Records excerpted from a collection

+ + + +

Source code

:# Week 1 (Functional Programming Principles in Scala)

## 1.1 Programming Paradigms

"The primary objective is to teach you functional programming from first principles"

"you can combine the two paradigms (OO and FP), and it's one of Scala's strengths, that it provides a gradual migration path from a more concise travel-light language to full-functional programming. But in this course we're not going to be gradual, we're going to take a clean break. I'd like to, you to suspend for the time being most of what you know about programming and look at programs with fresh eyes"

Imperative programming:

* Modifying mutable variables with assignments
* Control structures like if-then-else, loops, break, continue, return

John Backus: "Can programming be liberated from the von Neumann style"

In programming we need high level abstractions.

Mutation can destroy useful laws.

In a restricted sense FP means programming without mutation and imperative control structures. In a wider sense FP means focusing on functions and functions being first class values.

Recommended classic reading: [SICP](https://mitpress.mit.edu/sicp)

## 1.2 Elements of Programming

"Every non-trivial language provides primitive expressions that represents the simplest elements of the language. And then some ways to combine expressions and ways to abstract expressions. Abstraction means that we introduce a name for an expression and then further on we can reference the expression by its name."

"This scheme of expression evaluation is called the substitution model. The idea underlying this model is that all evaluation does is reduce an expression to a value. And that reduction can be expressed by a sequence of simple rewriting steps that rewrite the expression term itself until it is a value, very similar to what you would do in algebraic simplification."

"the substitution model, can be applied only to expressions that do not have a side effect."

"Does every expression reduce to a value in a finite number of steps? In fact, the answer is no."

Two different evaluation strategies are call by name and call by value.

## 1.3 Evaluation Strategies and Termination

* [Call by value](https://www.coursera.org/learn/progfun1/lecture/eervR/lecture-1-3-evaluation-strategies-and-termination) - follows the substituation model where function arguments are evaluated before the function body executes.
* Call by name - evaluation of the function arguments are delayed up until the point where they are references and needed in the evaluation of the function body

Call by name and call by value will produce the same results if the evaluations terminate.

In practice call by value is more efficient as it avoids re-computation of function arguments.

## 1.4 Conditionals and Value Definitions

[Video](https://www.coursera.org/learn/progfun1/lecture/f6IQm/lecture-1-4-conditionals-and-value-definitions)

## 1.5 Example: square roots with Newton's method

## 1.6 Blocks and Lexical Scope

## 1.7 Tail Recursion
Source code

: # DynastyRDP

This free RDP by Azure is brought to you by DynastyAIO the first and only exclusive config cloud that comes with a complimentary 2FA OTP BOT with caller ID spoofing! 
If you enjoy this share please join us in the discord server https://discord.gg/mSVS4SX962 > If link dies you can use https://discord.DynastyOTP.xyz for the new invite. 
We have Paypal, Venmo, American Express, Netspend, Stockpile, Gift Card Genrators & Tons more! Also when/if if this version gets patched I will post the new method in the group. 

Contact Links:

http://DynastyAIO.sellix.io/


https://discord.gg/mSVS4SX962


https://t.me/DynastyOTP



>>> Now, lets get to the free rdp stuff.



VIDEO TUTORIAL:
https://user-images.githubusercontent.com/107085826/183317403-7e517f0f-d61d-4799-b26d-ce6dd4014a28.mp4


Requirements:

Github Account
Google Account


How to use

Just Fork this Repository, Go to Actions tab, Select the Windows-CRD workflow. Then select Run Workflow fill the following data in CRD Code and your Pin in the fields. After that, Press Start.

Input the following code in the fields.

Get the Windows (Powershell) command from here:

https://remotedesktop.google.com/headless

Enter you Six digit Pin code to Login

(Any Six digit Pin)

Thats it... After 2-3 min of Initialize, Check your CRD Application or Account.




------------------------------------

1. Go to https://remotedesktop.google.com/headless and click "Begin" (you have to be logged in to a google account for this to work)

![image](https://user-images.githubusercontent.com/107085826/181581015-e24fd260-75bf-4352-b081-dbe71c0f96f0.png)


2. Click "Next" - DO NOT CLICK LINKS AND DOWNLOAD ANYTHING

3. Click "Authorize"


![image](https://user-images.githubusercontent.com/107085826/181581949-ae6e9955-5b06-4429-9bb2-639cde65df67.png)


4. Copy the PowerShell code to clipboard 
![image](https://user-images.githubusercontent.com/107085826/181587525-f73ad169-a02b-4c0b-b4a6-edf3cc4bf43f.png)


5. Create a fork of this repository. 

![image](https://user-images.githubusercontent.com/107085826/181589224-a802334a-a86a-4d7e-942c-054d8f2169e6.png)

+ + + +

- TASK OBJECTIVE -
Would you restate the entries word for word, omitting none?

- OUTPUT BELOW -
Source code

:# Week 1 (Functional Programming Principles in Scala)

## 1.1 Programming Paradigms

"The primary objective is to teach you functional programming from first principles"

"you can combine the two paradigms (OO and FP), and it's one of Scala's strengths, that it provides a gradual migration path from a more concise travel-light language to full-functional programming. But in this course we're not going to be gradual, we're going to take a clean break. I'd like to, you to suspend for the time being most of what you know about programming and look at programs with fresh eyes"

Imperative programming:

* Modifying mutable variables with assignments
* Control structures like if-then-else, loops, break, continue, return

John Backus: "Can programming be liberated from the von Neumann style"

In programming we need high level abstractions.

Mutation can destroy useful laws.

In a restricted sense FP means programming without mutation and imperative control structures. In a wider sense FP means focusing on functions and functions being first class values.

Recommended classic reading: [SICP](https://mitpress.mit.edu/sicp)

## 1.2 Elements of Programming

"Every non-trivial language provides primitive expressions that represents the simplest elements of the language. And then some ways to combine expressions and ways to abstract expressions. Abstraction means that we introduce a name for an expression and then further on we can reference the expression by its name."

"This scheme of expression evaluation is called the substitution model. The idea underlying this model is that all evaluation does is reduce an expression to a value. And that reduction can be expressed by a sequence of simple rewriting steps that rewrite the expression term itself until it is a value, very similar to what you would do in algebraic simplification."

"the substitution model, can be applied only to expressions that do not have a side effect."

"Does every expression reduce to a value in a finite number of steps? In fact, the answer is no."

Two different evaluation strategies are call by name and call by value.

## 1.3 Evaluation Strategies and Termination

* [Call by value](https://www.coursera.org/learn/progfun1/lecture/eervR/lecture-1-3-evaluation-strategies-and-termination) - follows the substituation model where function arguments are evaluated before the function body executes.
* Call by name - evaluation of the function arguments are delayed up until the point where they are references and needed in the evaluation of the function body

Call by name and call by value will produce the same results if the evaluations terminate.

In practice call by value is more efficient as it avoids re-computation of function arguments.

## 1.4 Conditionals and Value Definitions

[Video](https://www.coursera.org/learn/progfun1/lecture/f6IQm/lecture-1-4-conditionals-and-value-definitions)

## 1.5 Example: square roots with Newton's method

## 1.6 Blocks and Lexical Scope

## 1.7 Tail Recursion
Source code

: # DynastyRDP

This free RDP by Azure is brought to you by DynastyAIO the first and only exclusive config cloud that comes with a complimentary 2FA OTP BOT with caller ID spoofing! 
If you enjoy this share please join us in the discord server https://discord.gg/mSVS4SX962 > If link dies you can use https://discord.DynastyOTP.xyz for the new invite. 
We have Paypal, Venmo, American Express, Netspend, Stockpile, Gift Card Genrators & Tons more! Also when/if if this version gets patched I will post the new method in the group. 

Contact Links:

http://DynastyAIO.sellix.io/


https://discord.gg/mSVS4SX962


https://t.me/DynastyOTP



>>> Now, lets get to the free rdp stuff.



VIDEO TUTORIAL:
https://user-images.githubusercontent.com/107085826/183317403-7e517f0f-d61d-4799-b26d-ce6dd4014a28.mp4


Requirements:

Github Account
Google Account


How to use

Just Fork this Repository, Go to Actions tab, Select the Windows-CRD workflow. Then select Run Workflow fill the following data in CRD Code and your Pin in the fields. After that, Press Start.

Input the following code in the fields.

Get the Windows (Powershell) command from here:

https://remotedesktop.google.com/headless

Enter you Six digit Pin code to Login

(Any Six digit Pin)

Thats it... After 2-3 min of Initialize, Check your CRD Application or Account.




------------------------------------

1. Go to https://remotedesktop.google.com/headless and click "Begin" (you have to be logged in to a google account for this to work)

![image](https://user-images.githubusercontent.com/107085826/181581015-e24fd260-75bf-4352-b081-dbe71c0f96f0.png)


2. Click "Next" - DO NOT CLICK LINKS AND DOWNLOAD ANYTHING

3. Click "Authorize"


![image](https://user-images.githubusercontent.com/107085826/181581949-ae6e9955-5b06-4429-9bb2-639cde65df67.png)


4. Copy the PowerShell code to clipboard 
![image](https://user-images.githubusercontent.com/107085826/181587525-f73ad169-a02b-4c0b-b4a6-edf3cc4bf43f.png)


5. Create a fork of this repository. 

![image](https://user-images.githubusercontent.com/107085826/181589224-a802334a-a86a-4d7e-942c-054d8f2169e6.png)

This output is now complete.